Acceptons que cette question soit effectivement un moment, celui d’en recommencer enfin avec la psychanalyse sans se départir du devenir démocratique.
Roger Ferreri
La discussion sera introduite par Vincent Perdigon, qui ouvrira le débat en exposant en quoi opposer de manière aussi tranchée psychanalyse et psychothérapie (particulièrement au chapitre « guérir de la psychothérapie » ) peut faire courir le risque de présenter la psychanalyse comme une pratique élitiste, réservée à quelques initiés . Considérant que la psychothérapie reste une question pour le psychanalyste dans la solitude de sa pratique il se demandera également si les nombreuses pratiques de soin inspirées par la psychanalyse auprès des pathologies les plus graves doivent être dénommées « psychothérapies » au sens où les auteurs du manifeste entendent ce terme, c’est à dire dans un sens antinomique à la psychanalyse. Soulever ces questions conduira à réinterroger ce concept de psychothérapie pour en montrer les nombreuses et contradictoires acceptions, y compris celles qui renvoient aux pratiques par lesquelles la psychanalyse, aujourd’hui, continue sans doute de se réinventer et de rester vivante.
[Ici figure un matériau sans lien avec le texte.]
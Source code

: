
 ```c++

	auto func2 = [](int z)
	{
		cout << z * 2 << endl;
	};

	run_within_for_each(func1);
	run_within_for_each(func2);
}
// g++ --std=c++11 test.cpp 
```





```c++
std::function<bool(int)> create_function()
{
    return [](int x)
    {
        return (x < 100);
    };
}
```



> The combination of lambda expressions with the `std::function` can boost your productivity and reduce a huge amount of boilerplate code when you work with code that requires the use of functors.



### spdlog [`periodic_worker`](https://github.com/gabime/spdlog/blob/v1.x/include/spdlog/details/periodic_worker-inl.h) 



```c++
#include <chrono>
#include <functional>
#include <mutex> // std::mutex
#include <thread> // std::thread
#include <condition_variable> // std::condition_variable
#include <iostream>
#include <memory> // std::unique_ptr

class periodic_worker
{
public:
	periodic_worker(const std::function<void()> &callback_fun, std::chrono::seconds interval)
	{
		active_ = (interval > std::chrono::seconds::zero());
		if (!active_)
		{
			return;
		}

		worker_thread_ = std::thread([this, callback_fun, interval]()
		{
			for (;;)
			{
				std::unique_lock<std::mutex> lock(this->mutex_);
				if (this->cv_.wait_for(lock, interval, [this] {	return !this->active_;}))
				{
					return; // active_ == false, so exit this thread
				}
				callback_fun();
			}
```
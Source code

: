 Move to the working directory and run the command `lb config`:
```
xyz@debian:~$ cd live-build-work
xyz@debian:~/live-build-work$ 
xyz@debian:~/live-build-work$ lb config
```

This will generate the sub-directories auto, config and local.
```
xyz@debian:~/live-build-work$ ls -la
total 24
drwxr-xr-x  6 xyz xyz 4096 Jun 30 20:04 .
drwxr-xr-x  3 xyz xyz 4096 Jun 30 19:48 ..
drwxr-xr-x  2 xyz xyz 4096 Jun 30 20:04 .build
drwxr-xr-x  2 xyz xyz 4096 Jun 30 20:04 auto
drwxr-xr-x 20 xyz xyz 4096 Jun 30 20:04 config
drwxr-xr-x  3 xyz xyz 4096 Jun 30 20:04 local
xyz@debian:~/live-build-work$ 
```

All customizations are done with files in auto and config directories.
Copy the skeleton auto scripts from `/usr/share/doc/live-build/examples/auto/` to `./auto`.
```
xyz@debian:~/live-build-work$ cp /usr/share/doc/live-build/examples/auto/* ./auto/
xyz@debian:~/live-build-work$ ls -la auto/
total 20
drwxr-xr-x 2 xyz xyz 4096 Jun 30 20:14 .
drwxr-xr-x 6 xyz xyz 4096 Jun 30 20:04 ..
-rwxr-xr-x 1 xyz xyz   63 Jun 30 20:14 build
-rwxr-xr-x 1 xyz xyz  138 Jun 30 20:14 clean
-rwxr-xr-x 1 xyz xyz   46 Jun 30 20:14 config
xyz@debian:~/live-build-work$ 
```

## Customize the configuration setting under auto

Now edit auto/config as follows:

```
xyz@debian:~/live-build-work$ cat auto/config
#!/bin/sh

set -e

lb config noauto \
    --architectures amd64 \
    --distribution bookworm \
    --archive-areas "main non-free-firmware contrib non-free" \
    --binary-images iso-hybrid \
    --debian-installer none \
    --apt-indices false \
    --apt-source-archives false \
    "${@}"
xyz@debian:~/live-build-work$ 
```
Roger Ferreri poursuivra sur l’inversion de la lecture du symptôme qui est aussi une inversion de la question de la psychothérapie. Qu’il y ait des cliniques des psychanalystes diverses et variées, à deux faces, « ou l’analysant assume son être générationnel…et celle de son être de symptôme » (p. 67) en est un exemple. Elle ne fait que témoigner qu’il n’y a pas de clinique analytique mais une clinique des psychanalystes.
La parole, par définition, surgit après des énoncés. Qu’il s’agisse de psychologie ou de sociologie, cela a le mérite de ne pas convenir comme un gant et de pousser à la parole. Pas besoin de la classe de la suggestion pour s’en convaincre même sous hypnose où le plus hypnotisé des deux n’est pas nécessairement celui qu’on croit…Bref tout cela mérite discussion.